- **DATA FOR PROCESSING**

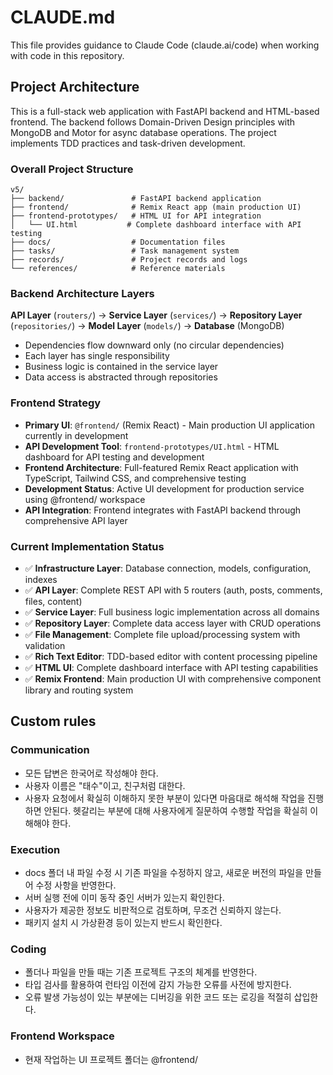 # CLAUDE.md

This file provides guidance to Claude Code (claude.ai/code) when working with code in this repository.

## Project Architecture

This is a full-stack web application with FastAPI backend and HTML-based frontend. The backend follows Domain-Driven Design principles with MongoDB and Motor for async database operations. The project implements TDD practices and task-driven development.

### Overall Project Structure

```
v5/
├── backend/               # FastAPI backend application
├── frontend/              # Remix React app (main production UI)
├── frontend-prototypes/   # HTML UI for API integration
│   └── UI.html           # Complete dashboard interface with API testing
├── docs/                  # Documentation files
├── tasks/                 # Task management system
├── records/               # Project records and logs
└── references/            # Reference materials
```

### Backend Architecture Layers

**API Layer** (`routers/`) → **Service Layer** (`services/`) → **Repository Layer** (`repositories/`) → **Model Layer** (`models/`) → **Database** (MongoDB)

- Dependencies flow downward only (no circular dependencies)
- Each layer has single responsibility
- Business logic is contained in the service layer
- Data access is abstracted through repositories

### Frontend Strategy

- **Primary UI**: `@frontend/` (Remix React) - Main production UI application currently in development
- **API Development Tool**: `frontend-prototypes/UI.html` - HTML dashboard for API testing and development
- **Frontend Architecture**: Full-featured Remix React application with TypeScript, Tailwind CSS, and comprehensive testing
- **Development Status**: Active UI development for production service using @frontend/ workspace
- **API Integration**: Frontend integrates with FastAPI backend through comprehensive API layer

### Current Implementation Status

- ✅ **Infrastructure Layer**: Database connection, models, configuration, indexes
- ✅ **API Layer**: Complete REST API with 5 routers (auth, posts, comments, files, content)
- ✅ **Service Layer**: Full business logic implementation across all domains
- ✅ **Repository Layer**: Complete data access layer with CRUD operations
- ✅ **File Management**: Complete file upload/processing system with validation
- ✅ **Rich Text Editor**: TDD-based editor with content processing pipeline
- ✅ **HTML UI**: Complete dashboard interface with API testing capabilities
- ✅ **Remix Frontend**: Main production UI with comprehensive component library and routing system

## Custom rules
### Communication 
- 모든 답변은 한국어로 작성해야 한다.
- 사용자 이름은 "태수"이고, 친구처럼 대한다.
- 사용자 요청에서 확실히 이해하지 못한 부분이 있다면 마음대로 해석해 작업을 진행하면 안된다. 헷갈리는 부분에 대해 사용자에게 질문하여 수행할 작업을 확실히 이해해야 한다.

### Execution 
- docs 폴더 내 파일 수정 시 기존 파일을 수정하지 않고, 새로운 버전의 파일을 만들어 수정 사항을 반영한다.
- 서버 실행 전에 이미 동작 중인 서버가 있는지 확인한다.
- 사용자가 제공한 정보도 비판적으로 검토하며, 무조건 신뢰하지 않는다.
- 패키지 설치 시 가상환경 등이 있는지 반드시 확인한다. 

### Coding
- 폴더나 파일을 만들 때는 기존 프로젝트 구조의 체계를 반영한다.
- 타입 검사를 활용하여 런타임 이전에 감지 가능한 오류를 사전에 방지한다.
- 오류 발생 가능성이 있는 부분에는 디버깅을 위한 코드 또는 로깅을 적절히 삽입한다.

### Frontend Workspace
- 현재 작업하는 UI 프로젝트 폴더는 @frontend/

---

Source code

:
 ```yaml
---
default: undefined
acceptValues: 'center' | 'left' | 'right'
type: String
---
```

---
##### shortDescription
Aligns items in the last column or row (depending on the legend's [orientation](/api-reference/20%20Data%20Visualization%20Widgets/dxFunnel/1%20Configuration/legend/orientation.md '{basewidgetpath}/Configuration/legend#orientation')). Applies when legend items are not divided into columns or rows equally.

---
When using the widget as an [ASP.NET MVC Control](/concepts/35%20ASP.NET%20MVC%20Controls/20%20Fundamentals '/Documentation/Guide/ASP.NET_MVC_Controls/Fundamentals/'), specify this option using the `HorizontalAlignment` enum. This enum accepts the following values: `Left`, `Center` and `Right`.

==

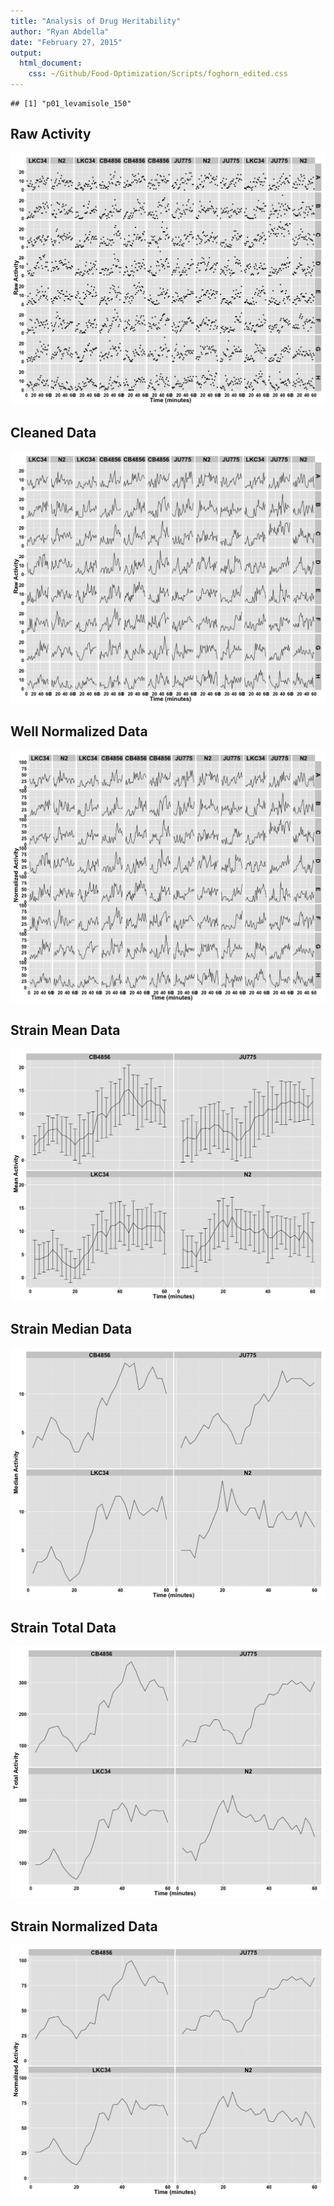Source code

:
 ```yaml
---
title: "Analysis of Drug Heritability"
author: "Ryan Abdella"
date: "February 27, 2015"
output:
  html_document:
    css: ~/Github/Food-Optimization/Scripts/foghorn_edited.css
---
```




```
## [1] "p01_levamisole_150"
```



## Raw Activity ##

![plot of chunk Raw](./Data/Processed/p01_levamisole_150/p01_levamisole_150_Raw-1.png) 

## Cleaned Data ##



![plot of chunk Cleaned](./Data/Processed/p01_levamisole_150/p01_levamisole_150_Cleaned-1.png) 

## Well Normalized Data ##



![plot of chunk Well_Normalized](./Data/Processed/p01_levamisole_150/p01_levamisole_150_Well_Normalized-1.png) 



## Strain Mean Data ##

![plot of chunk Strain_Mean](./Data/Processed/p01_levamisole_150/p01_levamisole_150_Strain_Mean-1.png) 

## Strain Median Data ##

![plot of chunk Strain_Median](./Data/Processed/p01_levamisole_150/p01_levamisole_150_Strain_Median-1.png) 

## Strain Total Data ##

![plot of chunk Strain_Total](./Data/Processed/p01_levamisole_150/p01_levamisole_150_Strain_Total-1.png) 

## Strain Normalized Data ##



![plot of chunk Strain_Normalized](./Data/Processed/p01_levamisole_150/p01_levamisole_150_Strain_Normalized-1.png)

- **WHAT THE TASK REQUIRES**
A clean copy is needed of the lines in the listing above from the one with "# CLAUDE.md" through the one with "currently in development", exact in every word and free of pictures.

- **OUTPUT FOR THIS TASK**
 # CLAUDE.md

This file provides guidance to Claude Code (claude.ai/code) when working with code in this repository.

## Project Architecture

This is a full-stack web application with FastAPI backend and HTML-based frontend. The backend follows Domain-Driven Design principles with MongoDB and Motor for async database operations. The project implements TDD practices and task-driven development.

### Overall Project Structure

```
v5/
├── backend/               # FastAPI backend application
├── frontend/              # Remix React app (main production UI)
├── frontend-prototypes/   # HTML UI for API integration
│   └── UI.html           # Complete dashboard interface with API testing
├── docs/                  # Documentation files
├── tasks/                 # Task management system
├── records/               # Project records and logs
└── references/            # Reference materials
```

### Backend Architecture Layers

**API Layer** (`routers/`) → **Service Layer** (`services/`) → **Repository Layer** (`repositories/`) → **Model Layer** (`models/`) → **Database** (MongoDB)

- Dependencies flow downward only (no circular dependencies)
- Each layer has single responsibility
- Business logic is contained in the service layer
- Data access is abstracted through repositories

### Frontend Strategy

- **Primary UI**: `@frontend/` (Remix React) - Main production UI application currently in development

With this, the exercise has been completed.